» Try it
In the records below, find the line containing "Nothing to gain." and the line containing "Yeah, that's fair"; please repeat exactly the lines from one to the other, both included, and nothing more.
START Materials provided
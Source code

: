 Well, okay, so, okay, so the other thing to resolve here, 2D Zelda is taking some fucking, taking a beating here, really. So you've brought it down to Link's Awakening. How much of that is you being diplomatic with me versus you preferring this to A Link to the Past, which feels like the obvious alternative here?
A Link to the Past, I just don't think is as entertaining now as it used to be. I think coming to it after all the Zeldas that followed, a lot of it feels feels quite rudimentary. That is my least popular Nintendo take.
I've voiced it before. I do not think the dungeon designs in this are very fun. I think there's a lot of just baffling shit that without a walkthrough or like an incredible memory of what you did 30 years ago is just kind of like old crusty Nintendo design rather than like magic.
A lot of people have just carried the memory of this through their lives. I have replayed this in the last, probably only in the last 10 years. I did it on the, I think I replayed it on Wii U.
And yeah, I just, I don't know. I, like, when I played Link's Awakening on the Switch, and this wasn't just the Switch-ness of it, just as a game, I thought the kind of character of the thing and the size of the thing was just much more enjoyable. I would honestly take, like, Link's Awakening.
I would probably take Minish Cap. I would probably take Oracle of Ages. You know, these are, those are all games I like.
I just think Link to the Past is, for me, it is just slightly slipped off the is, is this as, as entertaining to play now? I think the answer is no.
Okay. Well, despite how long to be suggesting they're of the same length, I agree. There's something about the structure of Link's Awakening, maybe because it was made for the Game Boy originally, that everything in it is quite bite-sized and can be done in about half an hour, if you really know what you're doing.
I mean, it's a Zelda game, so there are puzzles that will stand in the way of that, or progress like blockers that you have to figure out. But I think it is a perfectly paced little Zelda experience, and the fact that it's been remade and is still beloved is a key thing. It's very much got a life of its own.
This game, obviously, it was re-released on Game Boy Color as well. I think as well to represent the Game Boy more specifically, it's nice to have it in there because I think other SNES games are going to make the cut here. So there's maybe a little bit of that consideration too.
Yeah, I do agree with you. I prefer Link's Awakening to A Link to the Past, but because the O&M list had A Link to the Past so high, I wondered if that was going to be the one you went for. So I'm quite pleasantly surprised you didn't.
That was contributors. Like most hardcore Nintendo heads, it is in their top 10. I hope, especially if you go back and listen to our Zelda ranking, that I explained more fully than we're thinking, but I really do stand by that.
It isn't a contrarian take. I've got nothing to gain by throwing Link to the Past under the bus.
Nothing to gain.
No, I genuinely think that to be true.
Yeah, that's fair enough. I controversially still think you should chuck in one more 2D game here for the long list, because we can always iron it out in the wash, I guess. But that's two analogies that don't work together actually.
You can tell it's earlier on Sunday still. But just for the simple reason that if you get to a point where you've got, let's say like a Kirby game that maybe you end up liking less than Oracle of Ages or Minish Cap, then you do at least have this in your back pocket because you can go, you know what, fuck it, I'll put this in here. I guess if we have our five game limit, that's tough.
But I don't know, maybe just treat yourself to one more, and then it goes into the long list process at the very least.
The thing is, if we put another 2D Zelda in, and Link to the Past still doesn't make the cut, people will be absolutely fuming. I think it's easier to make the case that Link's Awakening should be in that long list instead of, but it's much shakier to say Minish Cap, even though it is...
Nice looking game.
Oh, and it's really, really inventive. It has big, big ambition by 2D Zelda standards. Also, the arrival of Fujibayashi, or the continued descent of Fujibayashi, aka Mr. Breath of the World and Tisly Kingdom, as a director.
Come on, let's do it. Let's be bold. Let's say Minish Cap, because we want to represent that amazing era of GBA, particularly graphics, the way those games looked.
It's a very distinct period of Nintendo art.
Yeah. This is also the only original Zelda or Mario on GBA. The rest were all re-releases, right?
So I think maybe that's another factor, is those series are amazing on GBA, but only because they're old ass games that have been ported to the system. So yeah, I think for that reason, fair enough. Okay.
END Materials provided
» Problem solution
Nothing to gain.
No, I genuinely think that to be true.
Yeah, that's fair enough. I controversially still think you should chuck in one more 2D game here for the long list, because we can always iron it out in the wash, I guess. But that's two analogies that don't work together actually.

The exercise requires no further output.